* [PROBLEM STATEMENT] Please reproduce all of the listing below exactly and drop its images.

——————————

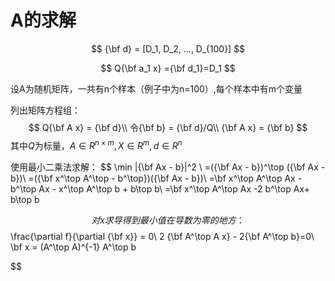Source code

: # A的求解

$$
{\bf d} = [D_1, D_2, ..., D_{100}]
$$

$$
Q{\bf a_1 x} ={\bf d_1}=D_1
$$





设A为随机矩阵，一共有n个样本（例子中为n=100）,每个样本中有m个变量

列出矩阵方程组：
$$
Q{\bf A x} = {\bf d}\\
令{\bf b} = {\bf d}/Q\\
{\bf A x} = {\bf b}
$$
其中$Q$为标量，$A \in R^{n \times m},X\in R^m,d\in R^n$

使用最小二乘法求解：
$$
\min  |{\bf Ax - b}|^2 \\
=({\bf Ax - b})^\top ({\bf Ax - b})\\
=({\bf x^\top A^\top - b^\top})({\bf Ax - b})\\
=\bf x^\top A^\top Ax - b^\top Ax - x^\top A^\top b + b\top b\\
=\bf x^\top A^\top Ax -2 b^\top Ax+ b\top b
$$
对x求导得到最小值在导数为零的地方：
$$
\frac{\partial f}{\partial {\bf x}} = 0\\
2 {\bf A^\top A x} - 2{\bf A^\top b}=0\\
\bf x = (A^\top A)^{-1} A^\top b
$$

——————————

* [TASK SOLUTION]
Source code

: # A的求解

$$
{\bf d} = [D_1, D_2, ..., D_{100}]
$$

$$
Q{\bf a_1 x} ={\bf d_1}=D_1
$$





设A为随机矩阵，一共有n个样本（例子中为n=100）,每个样本中有m个变量

列出矩阵方程组：
$$
Q{\bf A x} = {\bf d}\\
令{\bf b} = {\bf d}/Q\\
{\bf A x} = {\bf b}
$$
其中$Q$为标量，$A \in R^{n \times m},X\in R^m,d\in R^n$

使用最小二乘法求解：
$$
\min  |{\bf Ax - b}|^2 \\
=({\bf Ax - b})^\top ({\bf Ax - b})\\
=({\bf x^\top A^\top - b^\top})({\bf Ax - b})\\
=\bf x^\top A^\top Ax - b^\top Ax - x^\top A^\top b + b\top b\\
=\bf x^\top A^\top Ax -2 b^\top Ax+ b\top b
$$
对x求导得到最小值在导数为零的地方：
$$
\frac{\partial f}{\partial {\bf x}} = 0\\
2 {\bf A^\top A x} - 2{\bf A^\top b}=0\\
\bf x = (A^\top A)^{-1} A^\top b
$$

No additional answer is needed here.